Take a monitoring server backup every 24 hours in early stages and then move
to weekly backups. If you have effective snapshot software, you can take backups
with the monitoring server or portal server, or both online. Otherwise, shutdown the monitoring server and portal server before
taking a backup. Test these backups after you first develop the process and
at least twice a year thereafter by restoring to a monitoring server in your test
environment to ensure the backups are successfully backing up the data you
need to restore your production monitoring server in the event of an outage or need
for rolling back to a previous state.
Make sure the portal server database backup is in the plan and is being
made daily as the environment is being rolled out and then weekly as the environment
matures and less frequent changes are made to the environment. Test these
backups after you first develop the process and at least twice a year thereafter
by restoring to a portal server in your test environment to ensure the backups
are successfully backing up the data you need to restore your production portal
server in the event of an outage or need to rollback to previous state.
Make sure the DB2® warehouse backup is in the plan and is being made weekly.
The reason you need to do this weekly is because of huge database size.
Check daily that the warehouse agent is performing by looking at the warehouse
logs (hostname_hd_timestamp-nn.log).
Check daily that the Summarization and Pruning agent is performing by looking at the (hostname_sy_timestamp-nn.log) logs.

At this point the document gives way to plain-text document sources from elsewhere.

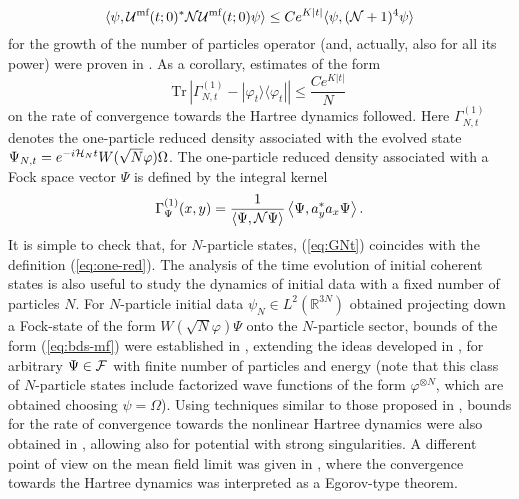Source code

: \documentclass[11pt,a4paper]{article}
\newcommand{\cU}{{\cal U}}
\newcommand{\bR}{{\mathbb R}}
\newcommand{\tr}{\mbox{Tr}}
\newcommand{\cF}{{\cal F}}
\newcommand{\cH}{{\cal H}}
\newcommand{\cN}{{\cal N}}
\begin{document}
\[ \langle \psi , \cU^{\text{mf}} (t;0)^* \cN \cU^{\text{mf}} (t;0) \psi \rangle \leq C e^{K |t|} \langle \psi, (\cN+1)^{4} \psi \rangle \]
for the growth of the number of particles operator (and, actually, also for all its power) were proven in \cite{RS}. As a corollary, estimates of the form
\begin{equation}\label{eq:bds-mf} \tr \, \left| \Gamma_{N,t}^{(1)} - |\varphi_t \rangle \langle \varphi_t| \right| \leq \frac{C e^{K|t|}}{N} \,  \end{equation}
on the rate of convergence towards the Hartree dynamics followed. Here $\Gamma_{N,t}^{(1)}$ denotes the one-particle reduced density associated with the evolved state $\Psi_{N,t} = e^{-i\cH_N t} W(\sqrt{N} \varphi) \Omega$. The one-particle reduced density associated with a Fock space vector $\Psi$ is defined by the integral kernel
\begin{equation}\label{eq:GNt} \Gamma_{\Psi}^{(1)} (x,y) = \frac{1}{\langle
\Psi , \cN \Psi \rangle} \left\langle \Psi , a_y^* a_x \Psi \right\rangle. \end{equation}
It is simple to check that, for $N$-particle states, (\ref{eq:GNt}) coincides with the definition (\ref{eq:one-red}). 
The analysis of the time evolution of initial coherent states is also useful to study the dynamics of initial data with a fixed number of particles $N$. For $N$-particle initial data $\psi_N \in L^2 (\bR^{3N})$ obtained projecting down a Fock-state of the form $W(\sqrt{N} \varphi) \Psi$ onto the $N$-particle sector, bounds of the form (\ref{eq:bds-mf}) were established in \cite{CLS}, extending the ideas developed in \cite{RS}, for arbitrary $\Psi \in \cF$ with finite number of particles and energy (note that this class of $N$-particle states include factorized wave functions of the form $\varphi^{\otimes N}$, which are obtained choosing $\psi = \Omega$). Using techniques similar to those proposed in \cite{P}, bounds for the rate of convergence towards the nonlinear Hartree dynamics were also obtained in \cite{KP2009}, allowing also for potential with strong singularities. A different point of view on the mean field limit was given in \cite{FKS}, where the convergence towards the Hartree dynamics was interpreted as a Egorov-type theorem.

\bigskip
\end{document}
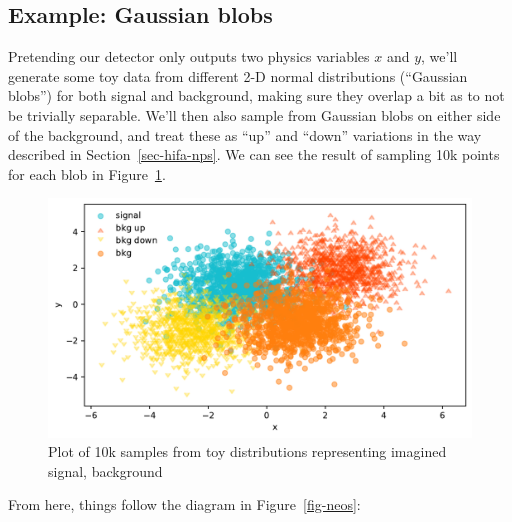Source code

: \documentclass[
  11pt,
  numbers=noendperiod]{book}
\begin{document}
\hypertarget{example-gaussian-blobs}{%
\subsection{Example: Gaussian blobs}\label{example-gaussian-blobs}}

Pretending our detector only outputs two physics variables \(x\) and
\(y\), we'll generate some toy data from different 2-D normal
distributions (``Gaussian blobs'') for both signal and background,
making sure they overlap a bit as to not be trivially separable. We'll
then also sample from Gaussian blobs on either side of the background,
and treat these as ``up'' and ``down'' variations in the way described
in Section~\ref{sec-hifa-nps}. We can see the result of sampling 10k
points for each blob in Figure~\ref{fig-data-space}.

\begin{figure}

{\centering \includegraphics{./images/data-space.pdf}

}

\caption{\label{fig-data-space}Plot of 10k samples from toy
distributions representing imagined signal, background}

\end{figure}

From here, things follow the diagram in Figure~\ref{fig-neos}:
\end{document}
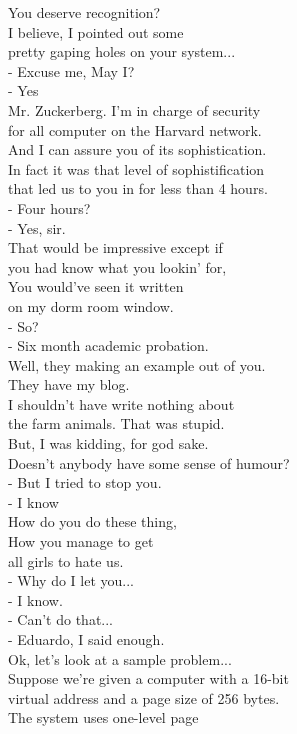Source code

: \documentclass{article}
\begin{document}
\begin{multicols}{3}
You deserve recognition?\\
I believe, I pointed out some\\
pretty gaping holes on your system...\\
- Excuse me, May I?\\
- Yes\\
Mr. Zuckerberg. I'm in charge of security\\
for all computer on the Harvard network.\\
And I can assure you of its sophistication.\\
In fact it was that level of sophistification\\
that led us to you in for less than 4 hours.\\
- Four hours?\\
- Yes, sir.\\
That would be impressive except if\\
you had know what you lookin' for,\\
You would've seen it written\\
on my dorm room window.\\
- So?\\
- Six month academic probation.\\
Well, they making an example out of you.\\
They have my blog.\\
I shouldn't have write nothing about\\
the farm animals. That was stupid.\\
But, I was kidding, for god sake.\\
Doesn't anybody have some sense of humour?\\
- But I tried to stop you.\\
- I know\\
How do you do these thing,\\
How you manage to get\\
all girls to hate us.\\
- Why do I let you...\\
- I know.\\
- Can't do that...\\
- Eduardo, I said enough.\\
Ok, let's look at a sample problem...\\
Suppose we're given a computer with a 16-bit\\
virtual address and a page size of 256 bytes.\\
The system uses one-level page\\

\end{multicols}
\end{document}

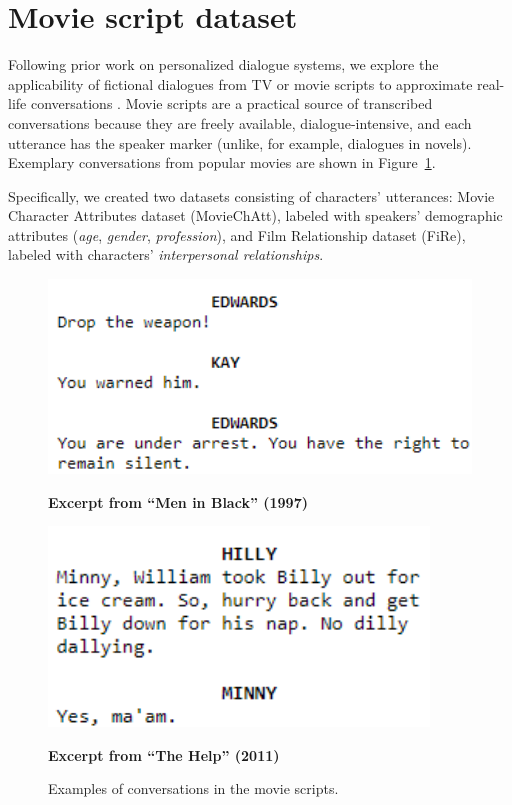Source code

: \section{Movie script dataset}
\label{fire}

Following prior work on personalized dialogue systems, we explore the applicability of fictional dialogues from TV or movie scripts to approximate real-life conversations \cite{li2016persona, lin2011all}. Movie scripts are a practical source of transcribed conversations because they are freely available, dialogue-intensive, and each utterance has the speaker marker (unlike, for example, dialogues in novels). Exemplary conversations from popular movies are shown in Figure~\ref{fig:movie-script}. 

Specifically, we created two datasets consisting of characters' utterances: Movie Character Attributes dataset (MovieChAtt), labeled with speakers' demographic attributes (\textit{age}, \textit{gender}, \textit{profession}), and Film Relationship dataset (FiRe), labeled with characters' \textit{interpersonal relationships}.

\begin{figure}[h!]
\RawFloats
\centering
\begin{minipage}[t]{0.47\textwidth}
\centering
\includegraphics[width=1.0\textwidth]{data/pics/men in black.png}
\vspace*{-3mm}
\caption*{{\small \textbf{Excerpt from ``Men in Black'' (1997)}}}
\label{fig:2figsA}
\end{minipage}
\qquad
\begin{minipage}[t]{0.45\textwidth}
\includegraphics[width=0.9\textwidth]{data/pics/the help.png}
\vspace*{2mm}
\caption*{{\small \textbf{Excerpt from ``The Help'' (2011)}}}
\label{fig:2figsB}
\end{minipage}
\caption{Examples of conversations in the movie scripts.}
\label{fig:movie-script}
\end{figure}


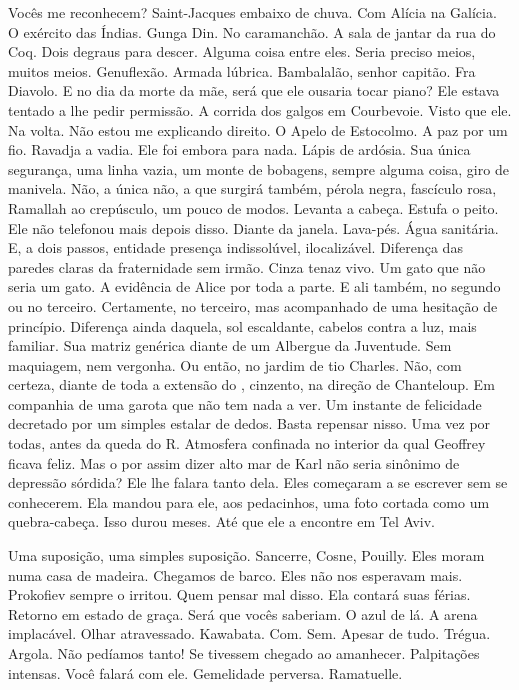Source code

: Vocês me reconhecem? Saint-Jacques embaixo de chuva. Com Alícia na
Galícia. O exército das Índias. Gunga Din. No caramanchão. A sala de
jantar da rua do Coq. Dois degraus para descer. Alguma coisa entre eles.
Seria preciso meios, muitos meios. Genuflexão. Armada lúbrica.
Bambalalão, senhor capitão. Fra Diavolo. E no dia da morte da mãe, será
que ele ousaria tocar piano? Ele estava tentado a lhe pedir permissão. A
corrida dos galgos em Courbevoie. Visto que ele. Na volta. Não estou me
explicando direito. O Apelo de Estocolmo. A paz por um fio. Ravadja a
vadia. Ele foi embora para nada. Lápis de ardósia. Sua única segurança,
uma linha vazia, um monte de bobagens, sempre alguma coisa, giro de
manivela. Não, a única não, a que surgirá também, pérola negra,
fascículo rosa, Ramallah ao crepúsculo, um pouco de modos. Levanta a
cabeça. Estufa o peito. Ele não telefonou mais depois disso. Diante da
janela. Lava-pés. Água sanitária. E, a dois passos, entidade presença
indissolúvel, ilocalizável. Diferença das paredes claras da fraternidade
sem irmão. Cinza tenaz vivo. Um gato que não seria um gato. A evidência
de Alice por toda a parte. E ali também, no segundo ou no terceiro.
Certamente, no terceiro, mas acompanhado de uma hesitação de princípio.
Diferença ainda daquela, sol escaldante, cabelos contra a luz, mais
familiar. Sua matriz genérica diante de um Albergue da Juventude. Sem
maquiagem, nem vergonha. Ou então, no jardim de tio Charles. Não, com
certeza, diante de toda a extensão do , cinzento, na direção de
Chanteloup. Em companhia de uma garota que não tem nada a ver. Um
instante de felicidade decretado por um simples estalar de dedos. Basta
repensar nisso. Uma vez por todas, antes da queda do R. Atmosfera
confinada no interior da qual Geoffrey ficava feliz. Mas o por assim
dizer alto mar de Karl não seria sinônimo de depressão sórdida? Ele lhe
falara tanto dela. Eles começaram a se escrever sem se conhecerem. Ela
mandou para ele, aos pedacinhos, uma foto cortada como um quebra-cabeça.
Isso durou meses. Até que ele a encontre em Tel Aviv.

Uma suposição, uma simples suposição. Sancerre, Cosne, Pouilly. Eles
moram numa casa de madeira. Chegamos de barco. Eles não nos esperavam
mais. Prokofiev sempre o irritou. Quem pensar mal disso. Ela contará
suas férias. Retorno em estado de graça. Será que vocês saberiam. O azul
de lá. A arena implacável. Olhar atravessado. Kawabata. Com. Sem. Apesar
de tudo. Trégua. Argola. Não pedíamos tanto! Se tivessem chegado ao
amanhecer. Palpitações intensas. Você falará com ele. Gemelidade
perversa. Ramatuelle.

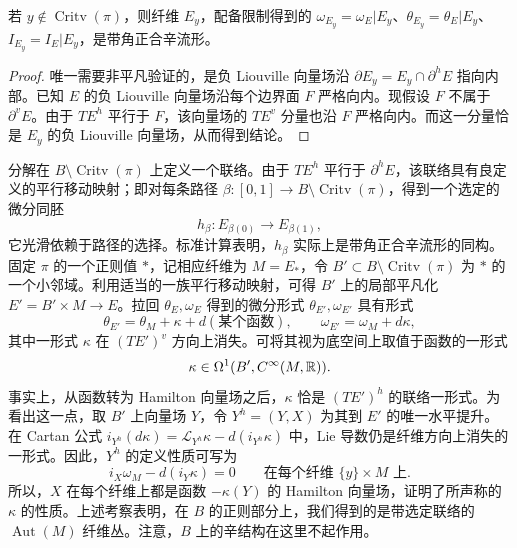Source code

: \begin{lemma}\label{st:15.1}
若 $y\notin\operatorname{Critv}(\pi)$，则纤维 $E_y$，配备限制得到的 $\omega_{E_y}=\omega_E|E_y$、$\theta_{E_y}=\theta_E|E_y$、$I_{E_y}=I_E|E_y$，是带角正合辛流形。
\end{lemma}
\begin{proof}
唯一需要非平凡验证的，是负 Liouville 向量场沿 $\partial E_y=E_y\cap\partial^hE$ 指向内部。已知 $E$ 的负 Liouville 向量场沿每个边界面 $F$ 严格向内。现假设 $F$ 不属于 $\partial^vE$。由于 $TE^h$ 平行于 $F$，该向量场的 $TE^v$ 分量也沿 $F$ 严格向内。而这一分量恰是 $E_y$ 的负 Liouville 向量场，从而得到结论。
\end{proof}

分解在 $B\setminus\operatorname{Critv}(\pi)$ 上定义一个联络。由于 $TE^h$ 平行于 $\partial^hE$，该联络具有良定义的平行移动映射；即对每条路径 $\beta:[0,1]\to B\setminus\operatorname{Critv}(\pi)$，得到一个选定的微分同胚
\begin{equation}\label{eq:15.2}
h_\beta:E_{\beta(0)}\longrightarrow E_{\beta(1)},
\end{equation}
它光滑依赖于路径的选择。标准计算表明，$h_\beta$ 实际上是带角正合辛流形的同构。固定 $\pi$ 的一个正则值 $*$，记相应纤维为 $M=E_*$，令 $B'\subset B\setminus\operatorname{Critv}(\pi)$ 为 $*$ 的一个小邻域。利用适当的一族平行移动映射，可得 $B'$ 上的局部平凡化 $E'=B'\times M\to E$。拉回 $\theta_E,\omega_E$ 得到的微分形式 $\theta_{E'},\omega_{E'}$ 具有形式
\begin{equation}\label{eq:15.3}
\theta_{E'}=\theta_M+\kappa+d(\text{某个函数}),\qquad
\omega_{E'}=\omega_M+d\kappa,
\end{equation}
其中一形式 $\kappa$ 在 $(TE')^v$ 方向上消失。可将其视为底空间上取值于函数的一形式
\[
\kappa\in\Omega^1(B',C^\infty(M,\mathbb R)).
\]
事实上，从函数转为 Hamilton 向量场之后，$\kappa$ 恰是 $(TE')^h$ 的联络一形式。为看出这一点，取 $B'$ 上向量场 $Y$，令 $Y^h=(Y,X)$ 为其到 $E'$ 的唯一水平提升。在 Cartan 公式 $i_{Y^h}(d\kappa)=\mathcal L_{Y^h}\kappa-d(i_{Y^h}\kappa)$ 中，Lie 导数仍是纤维方向上消失的一形式。因此，$Y^h$ 的定义性质可写为
\[
i_X\omega_M-d(i_Y\kappa)=0\qquad\text{在每个纤维 }\{y\}\times M\text{ 上}.
\]
所以，$X$ 在每个纤维上都是函数 $-\kappa(Y)$ 的 Hamilton 向量场，证明了所声称的 $\kappa$ 的性质。上述考察表明，在 $B$ 的正则部分上，我们得到的是带选定联络的 $\operatorname{Aut}(M)$ 纤维丛。注意，$B$ 上的辛结构在这里不起作用。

Check the monitoring server (hostname_ms_timestamp-nn.log) and portal server logs
(hostname_cq_timestamp-nn.log) for any obvious
errors and exceptions.
Check that there are no monitoring servers overloaded with agents. One
way to do this is by checking the "Self-Monitoring Topology" workspace, which
has a "Managed Systems per TEMS" view showing the number of agents reporting
to each monitoring server.
For DB2, run the REORGCHK and RUNSTATS on the warehouse database daily.
For DB2, run the REORGCHK and RUNSTATS on the portal server database weekly.
Check that events are reaching the Tivoli Enterprise Console server and also from the
user created Universal Agents.
Check that all the fired situations are answered with a response and are
not in open state for a long period of time.
Check that all the agents are responding by making SOAP down calls to
each agent. Running taudit.js (as mentioned above) checks this automatically.
Check the core components process memory and CPU usage and that you have
situations created to monitor them.